[Dataset entries]
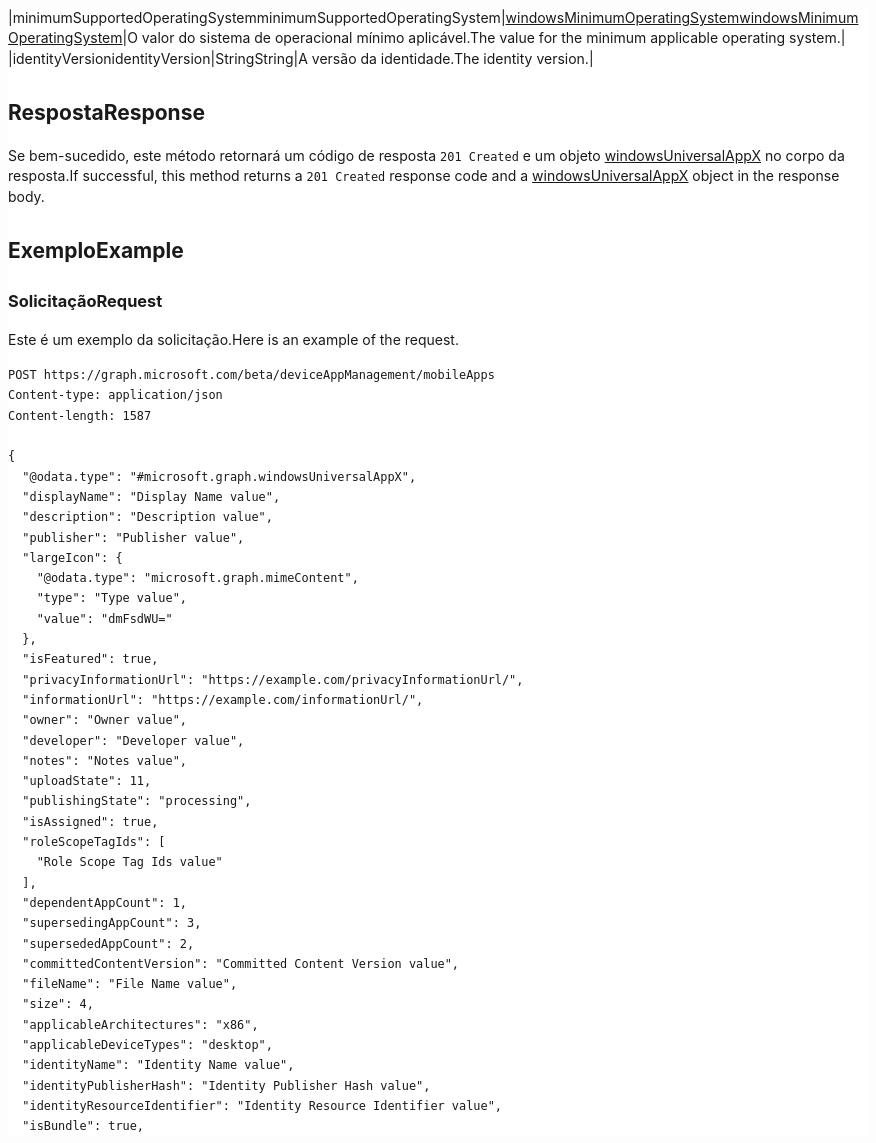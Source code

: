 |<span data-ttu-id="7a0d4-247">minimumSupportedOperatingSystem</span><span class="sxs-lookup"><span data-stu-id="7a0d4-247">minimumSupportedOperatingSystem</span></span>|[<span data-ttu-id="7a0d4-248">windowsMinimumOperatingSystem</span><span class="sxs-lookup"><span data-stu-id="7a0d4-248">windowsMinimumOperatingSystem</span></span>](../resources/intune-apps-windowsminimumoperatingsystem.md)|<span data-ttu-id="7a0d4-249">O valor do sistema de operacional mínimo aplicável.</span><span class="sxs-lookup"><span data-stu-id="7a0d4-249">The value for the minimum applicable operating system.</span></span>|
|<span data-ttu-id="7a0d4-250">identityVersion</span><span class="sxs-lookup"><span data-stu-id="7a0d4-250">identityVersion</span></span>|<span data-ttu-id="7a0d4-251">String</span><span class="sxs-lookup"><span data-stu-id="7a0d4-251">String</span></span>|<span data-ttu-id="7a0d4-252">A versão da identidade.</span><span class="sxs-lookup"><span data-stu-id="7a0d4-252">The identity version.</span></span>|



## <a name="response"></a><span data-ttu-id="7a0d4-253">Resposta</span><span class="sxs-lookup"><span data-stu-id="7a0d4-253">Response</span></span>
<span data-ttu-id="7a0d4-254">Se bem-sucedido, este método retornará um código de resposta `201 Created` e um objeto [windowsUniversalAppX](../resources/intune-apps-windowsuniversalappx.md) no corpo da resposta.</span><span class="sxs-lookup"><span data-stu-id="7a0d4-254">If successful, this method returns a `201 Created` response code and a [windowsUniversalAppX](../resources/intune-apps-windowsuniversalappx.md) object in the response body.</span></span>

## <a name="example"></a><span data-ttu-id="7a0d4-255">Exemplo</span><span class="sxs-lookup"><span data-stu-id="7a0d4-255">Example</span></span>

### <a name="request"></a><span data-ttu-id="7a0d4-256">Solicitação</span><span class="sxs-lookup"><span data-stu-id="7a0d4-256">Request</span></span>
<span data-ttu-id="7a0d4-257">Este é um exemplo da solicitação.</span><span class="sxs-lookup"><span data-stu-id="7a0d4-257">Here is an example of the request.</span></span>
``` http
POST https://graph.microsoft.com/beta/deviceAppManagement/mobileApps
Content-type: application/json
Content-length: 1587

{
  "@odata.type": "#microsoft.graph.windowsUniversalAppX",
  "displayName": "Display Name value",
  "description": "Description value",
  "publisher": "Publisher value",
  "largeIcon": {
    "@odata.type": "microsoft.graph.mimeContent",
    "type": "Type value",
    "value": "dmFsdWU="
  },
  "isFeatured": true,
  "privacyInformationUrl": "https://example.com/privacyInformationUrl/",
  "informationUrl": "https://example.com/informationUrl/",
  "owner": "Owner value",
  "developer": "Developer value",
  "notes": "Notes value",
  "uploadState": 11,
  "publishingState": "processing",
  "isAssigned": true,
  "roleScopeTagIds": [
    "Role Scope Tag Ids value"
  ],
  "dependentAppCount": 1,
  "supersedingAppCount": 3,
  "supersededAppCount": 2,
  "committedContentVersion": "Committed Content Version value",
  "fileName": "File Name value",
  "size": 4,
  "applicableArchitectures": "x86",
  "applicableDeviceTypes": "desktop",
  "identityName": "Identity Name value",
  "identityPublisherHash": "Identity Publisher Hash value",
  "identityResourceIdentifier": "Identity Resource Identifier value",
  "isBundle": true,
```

=== Activity ===
Search the entries for the string "microsoft" and copy each line where it occurs.

=== Exercise response ===
POST https://graph.microsoft.com/beta/deviceAppManagement/mobileApps
  "@odata.type": "#microsoft.graph.windowsUniversalAppX",
    "@odata.type": "microsoft.graph.mimeContent",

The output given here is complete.